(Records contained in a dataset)
*-*-*

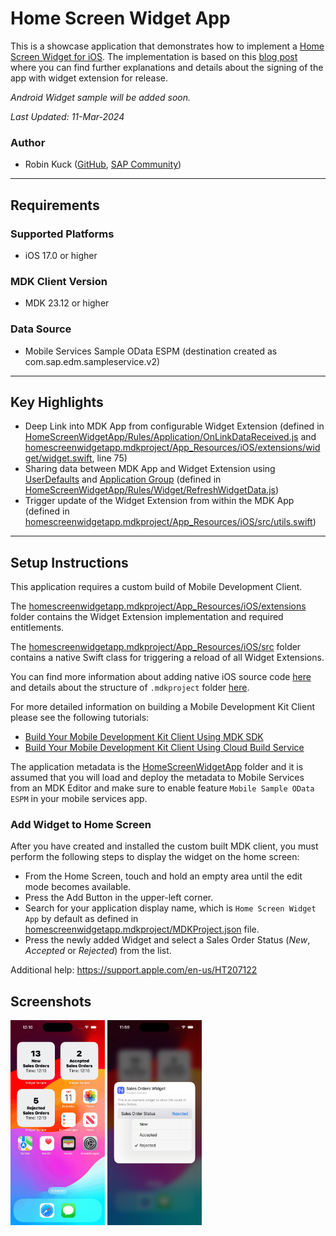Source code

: # Home Screen Widget App

This is a showcase application that demonstrates how to implement a [Home Screen Widget for iOS](https://support.apple.com/en-us/HT207122). The implementation is based on this [blog post](https://blog.nativescript.org/add-home-screen-widget/) where you can find further explanations and details about the signing of the app with widget extension for release.

*Android Widget sample will be added soon.*

*Last Updated: 11-Mar-2024*

### Author
* Robin Kuck ([GitHub](https://github.com/robinkuck), [SAP Community](https://community.sap.com/t5/user/viewprofilepage/user-id/16438))

***

## Requirements

### Supported Platforms

* iOS 17.0 or higher

### MDK Client Version

* MDK 23.12 or higher

### Data Source

* Mobile Services Sample OData ESPM (destination created as com.sap.edm.sampleservice.v2)

***

## Key Highlights

* Deep Link into MDK App from configurable Widget Extension (defined in [HomeScreenWidgetApp/Rules/Application/OnLinkDataReceived.js](HomeScreenWidgetApp/Rules/Application/OnLinkDataReceived.js) and [homescreenwidgetapp.mdkproject/App_Resources/iOS/extensions/widget/widget.swift](homescreenwidgetapp.mdkproject/App_Resources/iOS/extensions/widget/widget.swift), line 75)
* Sharing data between MDK App and Widget Extension using [UserDefaults](https://developer.apple.com/documentation/foundation/userdefaults/) and [Application Group](https://developer.apple.com/documentation/xcode/configuring-app-groups) (defined in [HomeScreenWidgetApp/Rules/Widget/RefreshWidgetData.js](HomeScreenWidgetApp/Rules/Widget/RefreshWidgetData.js)) 
* Trigger update of the Widget Extension from within the MDK App (defined in [homescreenwidgetapp.mdkproject/App_Resources/iOS/src/utils.swift](homescreenwidgetapp.mdkproject/App_Resources/iOS/src/utils.swift))

***

## Setup Instructions

This application requires a custom build of Mobile Development Client. 

The [homescreenwidgetapp.mdkproject/App_Resources/iOS/extensions](homescreenwidgetapp.mdkproject/App_Resources/iOS/extensions) folder contains the Widget Extension implementation and required entitlements.

The [homescreenwidgetapp.mdkproject/App_Resources/iOS/src](homescreenwidgetapp.mdkproject/App_Resources/iOS/src) folder contains a native Swift class for triggering a reload of all Widget Extensions. 

You can find more information about adding native iOS source code [here](https://v7.docs.nativescript.org/guides/ios-source-code) and details about the structure of `.mdkproject` folder [here](https://help.sap.com/doc/f53c64b93e5140918d676b927a3cd65b/Cloud/en-US/docs-en/guides/getting-started/mdk/custom-client/branding-custom-client.html#structure-of-mdkproject).

For more detailed information on building a Mobile Development Kit Client please see the following tutorials:

* [Build Your Mobile Development Kit Client Using MDK SDK](https://developers.sap.com/tutorials/cp-mobile-dev-kit-build-client.html)
* [Build Your Mobile Development Kit Client Using Cloud Build Service](https://developers.sap.com/tutorials/cp-mobile-dev-kit-cbs-client.html)

The application metadata is the [HomeScreenWidgetApp](HomeScreenWidgetApp) folder and it is assumed that you will load and deploy the metadata to Mobile Services from an MDK Editor and make sure to enable feature `Mobile Sample OData ESPM` in your mobile services app.

### Add Widget to Home Screen

After you have created and installed the custom built MDK client, you must perform the following steps to display the widget on the home screen:

* From the Home Screen, touch and hold an empty area until the edit mode becomes available.
* Press the Add Button in the upper-left corner.
* Search for your application display name, which is `Home Screen Widget App` by default as defined in [homescreenwidgetapp.mdkproject/MDKProject.json](homescreenwidgetapp.mdkproject/MDKProject.json) file.
* Press the newly added Widget and select a Sales Order Status (*New*, *Accepted* or *Rejected*) from the list.

Additional help: https://support.apple.com/en-us/HT207122

## Screenshots

<img src="Screenshots/widget.gif" width="30%"> <img src="Screenshots/widget_configuration.png" width="30%">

*-*-*

- [Assigned task] Copy each entry exactly as written. Pictures do not belong in the copy.

- [Your solution]
Source code

: # Home Screen Widget App

This is a showcase application that demonstrates how to implement a [Home Screen Widget for iOS](https://support.apple.com/en-us/HT207122). The implementation is based on this [blog post](https://blog.nativescript.org/add-home-screen-widget/) where you can find further explanations and details about the signing of the app with widget extension for release.

*Android Widget sample will be added soon.*

*Last Updated: 11-Mar-2024*

### Author
* Robin Kuck ([GitHub](https://github.com/robinkuck), [SAP Community](https://community.sap.com/t5/user/viewprofilepage/user-id/16438))

***

## Requirements

### Supported Platforms

* iOS 17.0 or higher

### MDK Client Version

* MDK 23.12 or higher

### Data Source

* Mobile Services Sample OData ESPM (destination created as com.sap.edm.sampleservice.v2)

***

## Key Highlights

* Deep Link into MDK App from configurable Widget Extension (defined in [HomeScreenWidgetApp/Rules/Application/OnLinkDataReceived.js](HomeScreenWidgetApp/Rules/Application/OnLinkDataReceived.js) and [homescreenwidgetapp.mdkproject/App_Resources/iOS/extensions/widget/widget.swift](homescreenwidgetapp.mdkproject/App_Resources/iOS/extensions/widget/widget.swift), line 75)
* Sharing data between MDK App and Widget Extension using [UserDefaults](https://developer.apple.com/documentation/foundation/userdefaults/) and [Application Group](https://developer.apple.com/documentation/xcode/configuring-app-groups) (defined in [HomeScreenWidgetApp/Rules/Widget/RefreshWidgetData.js](HomeScreenWidgetApp/Rules/Widget/RefreshWidgetData.js)) 
* Trigger update of the Widget Extension from within the MDK App (defined in [homescreenwidgetapp.mdkproject/App_Resources/iOS/src/utils.swift](homescreenwidgetapp.mdkproject/App_Resources/iOS/src/utils.swift))

***

## Setup Instructions

This application requires a custom build of Mobile Development Client. 

The [homescreenwidgetapp.mdkproject/App_Resources/iOS/extensions](homescreenwidgetapp.mdkproject/App_Resources/iOS/extensions) folder contains the Widget Extension implementation and required entitlements.

The [homescreenwidgetapp.mdkproject/App_Resources/iOS/src](homescreenwidgetapp.mdkproject/App_Resources/iOS/src) folder contains a native Swift class for triggering a reload of all Widget Extensions. 

You can find more information about adding native iOS source code [here](https://v7.docs.nativescript.org/guides/ios-source-code) and details about the structure of `.mdkproject` folder [here](https://help.sap.com/doc/f53c64b93e5140918d676b927a3cd65b/Cloud/en-US/docs-en/guides/getting-started/mdk/custom-client/branding-custom-client.html#structure-of-mdkproject).

For more detailed information on building a Mobile Development Kit Client please see the following tutorials:

* [Build Your Mobile Development Kit Client Using MDK SDK](https://developers.sap.com/tutorials/cp-mobile-dev-kit-build-client.html)
* [Build Your Mobile Development Kit Client Using Cloud Build Service](https://developers.sap.com/tutorials/cp-mobile-dev-kit-cbs-client.html)

The application metadata is the [HomeScreenWidgetApp](HomeScreenWidgetApp) folder and it is assumed that you will load and deploy the metadata to Mobile Services from an MDK Editor and make sure to enable feature `Mobile Sample OData ESPM` in your mobile services app.

### Add Widget to Home Screen

After you have created and installed the custom built MDK client, you must perform the following steps to display the widget on the home screen:

* From the Home Screen, touch and hold an empty area until the edit mode becomes available.
* Press the Add Button in the upper-left corner.
* Search for your application display name, which is `Home Screen Widget App` by default as defined in [homescreenwidgetapp.mdkproject/MDKProject.json](homescreenwidgetapp.mdkproject/MDKProject.json) file.
* Press the newly added Widget and select a Sales Order Status (*New*, *Accepted* or *Rejected*) from the list.

Additional help: https://support.apple.com/en-us/HT207122

## Screenshots

<img src="Screenshots/widget.gif" width="30%"> <img src="Screenshots/widget_configuration.png" width="30%">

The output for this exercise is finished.